Exercise goal: Return every line from the records below in which the word "containing" is found.

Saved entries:
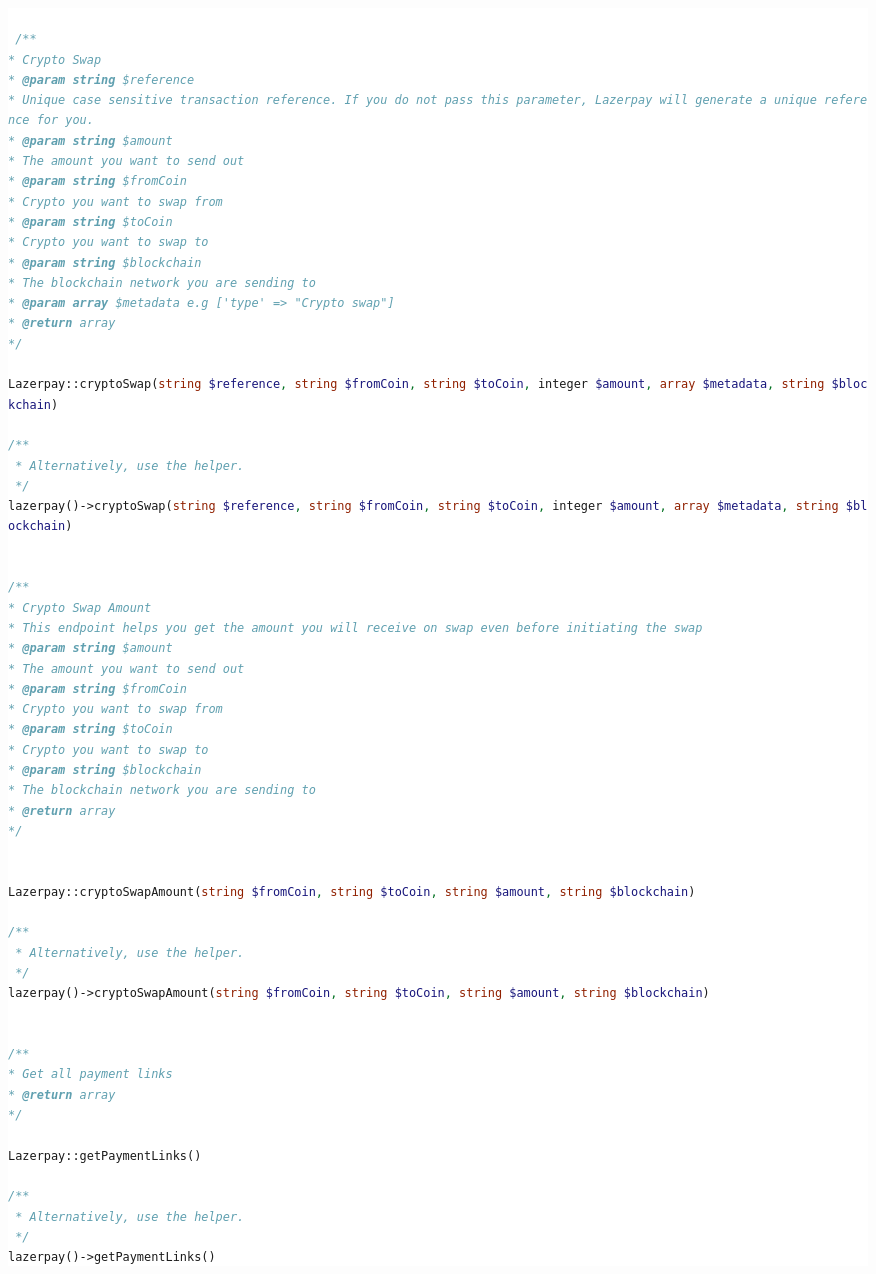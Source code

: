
 ```php

 /**
* Crypto Swap
* @param string $reference
* Unique case sensitive transaction reference. If you do not pass this parameter, Lazerpay will generate a unique reference for you.
* @param string $amount
* The amount you want to send out 
* @param string $fromCoin
* Crypto you want to swap from
* @param string $toCoin
* Crypto you want to swap to
* @param string $blockchain
* The blockchain network you are sending to
* @param array $metadata e.g ['type' => "Crypto swap"] 
* @return array
*/

Lazerpay::cryptoSwap(string $reference, string $fromCoin, string $toCoin, integer $amount, array $metadata, string $blockchain)

/**
 * Alternatively, use the helper.
 */
lazerpay()->cryptoSwap(string $reference, string $fromCoin, string $toCoin, integer $amount, array $metadata, string $blockchain)


/**
* Crypto Swap Amount
* This endpoint helps you get the amount you will receive on swap even before initiating the swap  
* @param string $amount
* The amount you want to send out 
* @param string $fromCoin
* Crypto you want to swap from
* @param string $toCoin
* Crypto you want to swap to
* @param string $blockchain
* The blockchain network you are sending to
* @return array
*/

    
Lazerpay::cryptoSwapAmount(string $fromCoin, string $toCoin, string $amount, string $blockchain)

/**
 * Alternatively, use the helper.
 */
lazerpay()->cryptoSwapAmount(string $fromCoin, string $toCoin, string $amount, string $blockchain)


/**
* Get all payment links
* @return array
*/

Lazerpay::getPaymentLinks()

/**
 * Alternatively, use the helper.
 */
lazerpay()->getPaymentLinks()

```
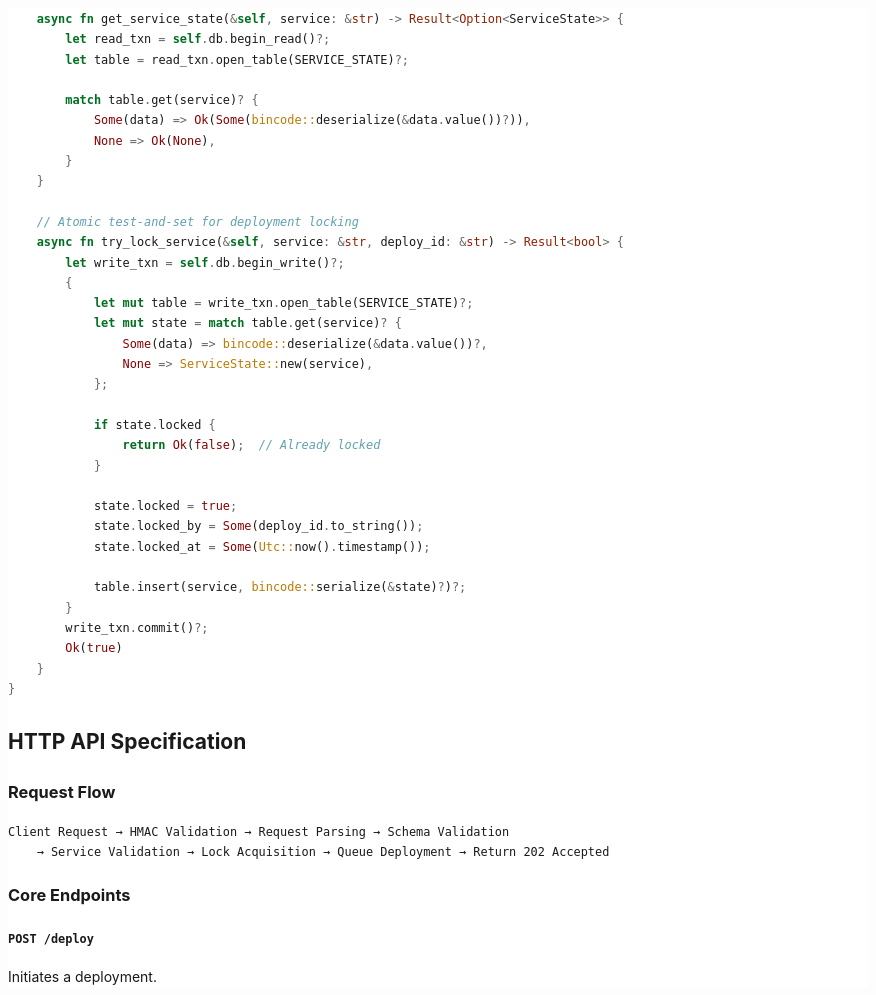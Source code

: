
 ```rust
    async fn get_service_state(&self, service: &str) -> Result<Option<ServiceState>> {
        let read_txn = self.db.begin_read()?;
        let table = read_txn.open_table(SERVICE_STATE)?;

        match table.get(service)? {
            Some(data) => Ok(Some(bincode::deserialize(&data.value())?)),
            None => Ok(None),
        }
    }

    // Atomic test-and-set for deployment locking
    async fn try_lock_service(&self, service: &str, deploy_id: &str) -> Result<bool> {
        let write_txn = self.db.begin_write()?;
        {
            let mut table = write_txn.open_table(SERVICE_STATE)?;
            let mut state = match table.get(service)? {
                Some(data) => bincode::deserialize(&data.value())?,
                None => ServiceState::new(service),
            };

            if state.locked {
                return Ok(false);  // Already locked
            }

            state.locked = true;
            state.locked_by = Some(deploy_id.to_string());
            state.locked_at = Some(Utc::now().timestamp());

            table.insert(service, bincode::serialize(&state)?)?;
        }
        write_txn.commit()?;
        Ok(true)
    }
}
```

## HTTP API Specification

### Request Flow

```
Client Request → HMAC Validation → Request Parsing → Schema Validation
    → Service Validation → Lock Acquisition → Queue Deployment → Return 202 Accepted
```

### Core Endpoints

#### `POST /deploy`

Initiates a deployment.
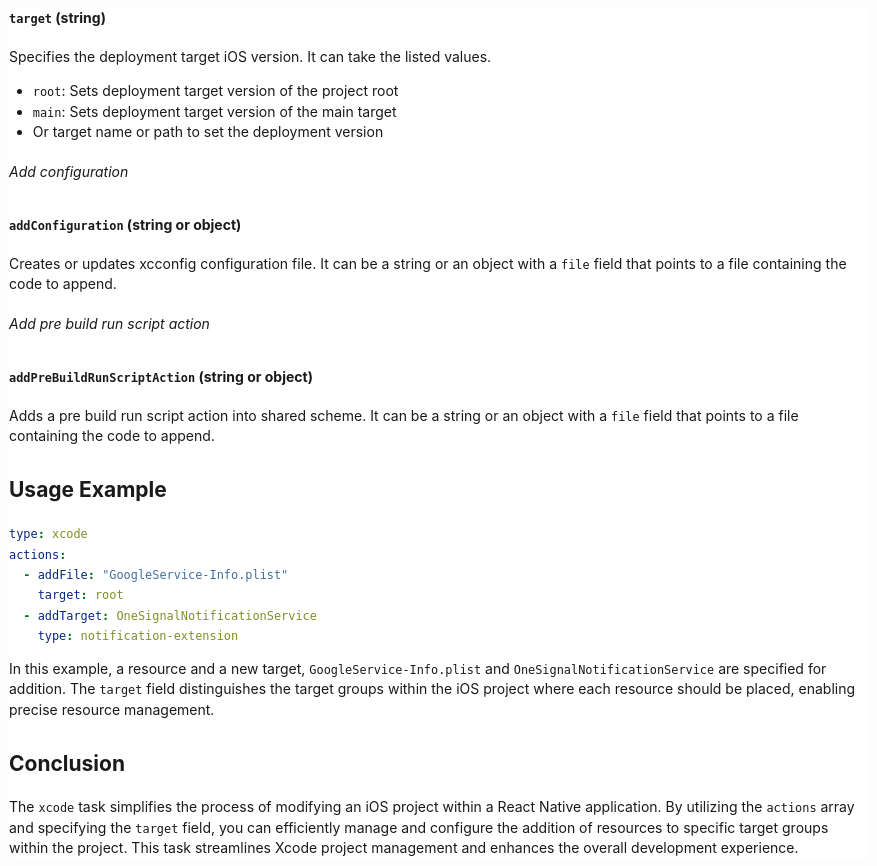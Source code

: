 #### `target` (string)
Specifies the deployment target iOS version. It can take the listed values.
- `root`: Sets deployment target version of the project root
- `main`: Sets deployment target version of the main target
- Or target name or path to set the deployment version

###### Add configuration

#### `addConfiguration` (string or object)
Creates or updates xcconfig configuration file.  It can be a string or an object with a `file` field that points to a file containing the code to append.

###### Add pre build run script action

#### `addPreBuildRunScriptAction` (string or object)
Adds a pre build run script action into shared scheme.  It can be a string or an object with a `file` field that points to a file containing the code to append.

Usage Example
-------------

```yaml
type: xcode
actions:
  - addFile: "GoogleService-Info.plist"
    target: root
  - addTarget: OneSignalNotificationService
    type: notification-extension
```

In this example, a resource and a new target, `GoogleService-Info.plist` and `OneSignalNotificationService` are specified for addition. The `target` field distinguishes the target groups within the iOS project where each resource should be placed, enabling precise resource management.

Conclusion
----------

The `xcode` task simplifies the process of modifying an iOS project within a React Native application. By utilizing the `actions` array and specifying the `target` field, you can efficiently manage and configure the addition of resources to specific target groups within the project. This task streamlines Xcode project management and enhances the overall development experience.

Solution:
Creates or updates xcconfig configuration file.  It can be a string or an object with a `file` field that points to a file containing the code to append.
Adds a pre build run script action into shared scheme.  It can be a string or an object with a `file` field that points to a file containing the code to append.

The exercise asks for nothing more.